The situation on the front lines is becoming increasingly disadvantageous for Ukraine, a Kiev-based correspondent with German daily Die Welt reported this week. Ukrainian troops severely lack ammunition and personnel to fend off Russian attacks, according to Paul Ronzheimer, citing “generals and soldiers” whom he has “constantly been in contact with.”
Kiev’s troops have largely gone on the defensive following the failure of their much-hyped summer counteroffensive. The operation, which began in early June 2023, failed to gain much ground or bring about significant changes to the front lines, despite heavy personnel and equipment losses.

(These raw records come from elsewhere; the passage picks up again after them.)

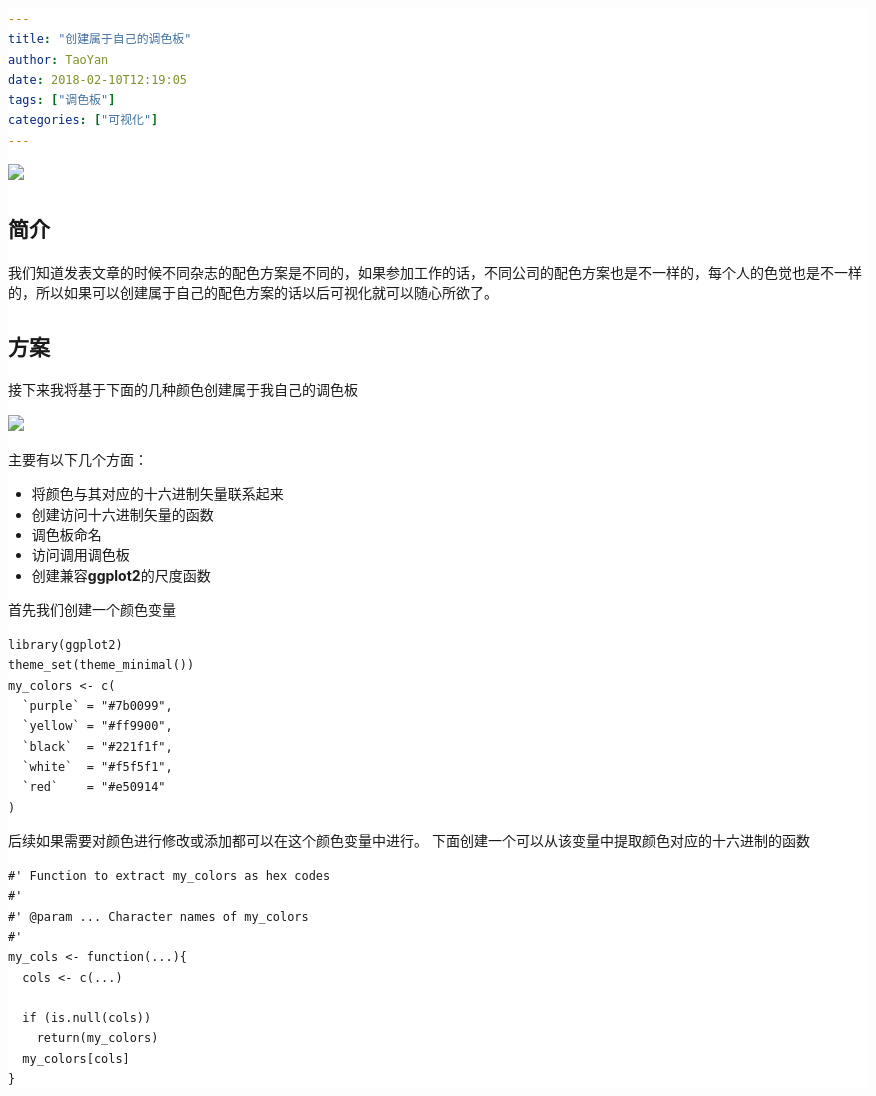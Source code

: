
 ```yaml
---
title: "创建属于自己的调色板"
author: TaoYan
date: 2018-02-10T12:19:05
tags: ["调色板"]
categories: ["可视化"]
---
```


![](https://github.com/YTLogos/Pic_blog/blob/master/palette.jpeg?raw=true)

## 简介
我们知道发表文章的时候不同杂志的配色方案是不同的，如果参加工作的话，不同公司的配色方案也是不一样的，每个人的色觉也是不一样的，所以如果可以创建属于自己的配色方案的话以后可视化就可以随心所欲了。



## 方案
接下来我将基于下面的几种颜色创建属于我自己的调色板

![](https://github.com/YTLogos/Pic_blog/blob/master/color.png?raw=true)

主要有以下几个方面：

* 将颜色与其对应的十六进制矢量联系起来
* 创建访问十六进制矢量的函数
* 调色板命名
* 访问调用调色板
* 创建兼容**ggplot2**的尺度函数

首先我们创建一个颜色变量
```{r}
library(ggplot2)
theme_set(theme_minimal())
my_colors <- c(
  `purple` = "#7b0099",
  `yellow` = "#ff9900",
  `black`  = "#221f1f",
  `white`  = "#f5f5f1",
  `red`    = "#e50914"
)
```

后续如果需要对颜色进行修改或添加都可以在这个颜色变量中进行。
下面创建一个可以从该变量中提取颜色对应的十六进制的函数
```{r}
#' Function to extract my_colors as hex codes
#'
#' @param ... Character names of my_colors
#'
my_cols <- function(...){
  cols <- c(...)
  
  if (is.null(cols))
    return(my_colors)
  my_colors[cols]
}
```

Russia’s Defense Ministry has previously estimated Ukraine’s losses during the failed counteroffensive at 160,000. Moscow also described Kiev’s total losses throughout the conflict as catastrophic, estimating that nearly 400,000 soldiers have been killed or wounded since February 2022.
Late last year, Kiev intensified its mobilization efforts in a bid to replenish the troop pool. President Vladimir Zelensky stated earlier that the military wanted up to 500,000 new recruits.
According to Ronzheimer, “mobilization isn’t working.” Ukraine has also been flooded with reports about difficult situations at the front lines, the reporter said, without mentioning any particular news pieces. Kiev’s forces were also about to run out of ammunition for its Western-made air defense systems, such as America’s Patriot, he noted, characterizing the situation as a “major concern” for the local population.
Ukrainian “generals and …soldiers” also told the correspondent that the frontline situation “is extremely tense,” particularly near the Donbass city of Avdeevka, a strategic location north of Donetsk that’s seen heavy fighting over the past months.
The Ukrainian generals want “more mobilization” efforts, Ronzheimer wrote, adding that they want to “send more soldiers” into the fray.
In another report earlier this week, the correspondent noted that Ukrainian troops had taken to the defensive along the entire front line in the East and the South, and were still struggling to hold ground. Moscow’s troops launched “massive attacks” in 80 areas “along several hundred kilometers of the front,” he added.
“We keep hearing the messages from the soldiers, which become more dramatic,” Ronzheimer reported, adding that Kiev’s troops had warned they would hardly be able to defend their current positions with whatever they had in stock as of that moment.
It will be “very difficult” for Ukrainian troops to hold Avdeevka in the long term, since Moscow’s forces were making steady progress in that area, Ronzheimer said. “The Russians are on the offensive there and are making progress meter by meter,” he added, while noting that such advances are still quite costly for Moscow.